Article Image
News Link • Science, Medicine and Technology

The Year in Biomedicine


Stem cells

In October, 12 years after human embryonic stem cells were first isolated, a therapy derived from such cells was tested in humans for the first time (First Human Tests of Embryonic Stem Cell Therapy Underway). The therapy, developed by Geron, is designed to treat spinal-cord injury with an injection of differentiated neural cells into the injury site.

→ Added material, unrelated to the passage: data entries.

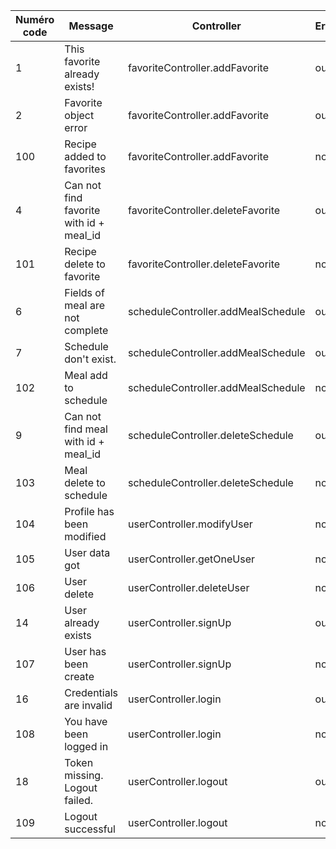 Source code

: | Numéro code | Message                              | Controller                      | Error |
| ----------- | ------------------------------------ | ------------------------------- | ----- |
| 1           | This favorite already exists!       | favoriteController.addFavorite | oui   |
| 2           | Favorite object error               | favoriteController.addFavorite | oui   |
| 100           | Recipe added to favorites           | favoriteController.addFavorite | non   |
| 4           | Can not find favorite with id + meal_id | favoriteController.deleteFavorite | oui   |
| 101          | Recipe delete to favorite           | favoriteController.deleteFavorite | non   |
| 6           | Fields of meal are not complete     | scheduleController.addMealSchedule | oui   |
| 7           | Schedule don't exist.               | scheduleController.addMealSchedule | oui   |
| 102           | Meal add to schedule                 | scheduleController.addMealSchedule | non   |
| 9           | Can not find meal with id + meal_id  | scheduleController.deleteSchedule | oui   |
| 103          | Meal delete to schedule              | scheduleController.deleteSchedule | non   |
| 104         | Profile has been modified            | userController.modifyUser       | non   |
| 105          | User data got                        | userController.getOneUser       | non   |
| 106          | User delete                          | userController.deleteUser       | non   |
| 14          | User already exists                  | userController.signUp           | oui   |
| 107         | User has been create                 | userController.signUp           | non   |
| 16          | Credentials are invalid              | userController.login            | oui   |
| 108          | You have been logged in              | userController.login            | non   |
| 18          | Token missing. Logout failed.        | userController.logout           | oui   |
| 109          | Logout successful                    | userController.logout           | non   |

This year, 10 years after the completion of the Human Genome Project, genome sequencing finally made its way into the practice of medicine. James Lupski, a physician-scientist who suffers from a neurological disorder called Charcot-Marie-Tooth, found the source of his disease after a 25-year search by sequencing his entire genome. (A Family Mystery, Solved by a Genome) Lupski's research was the first to show how whole-genome sequencing can be used to identify the genetic cause of an individual's disease

Brain Control

Optogenetics—the use of light to control genetically modified neurons—has rapidly become one of the hottest fields in neuroscience. Optogenetic technology is now in use in hundreds of labs across the globe, helping scientists gain insight into the brain. While the bulk of the research is focused in basic science, a handful of projects published this year point the way toward clinical applications. Researchers at Weill Cornell Medical College, in New York, developed a more accurate prosthetic retina for blind mice that had been genetically engineered to express a light-sensitive protein in certain retinal cells. (Now I See You) Gene therapy might one day make the same possible for humans.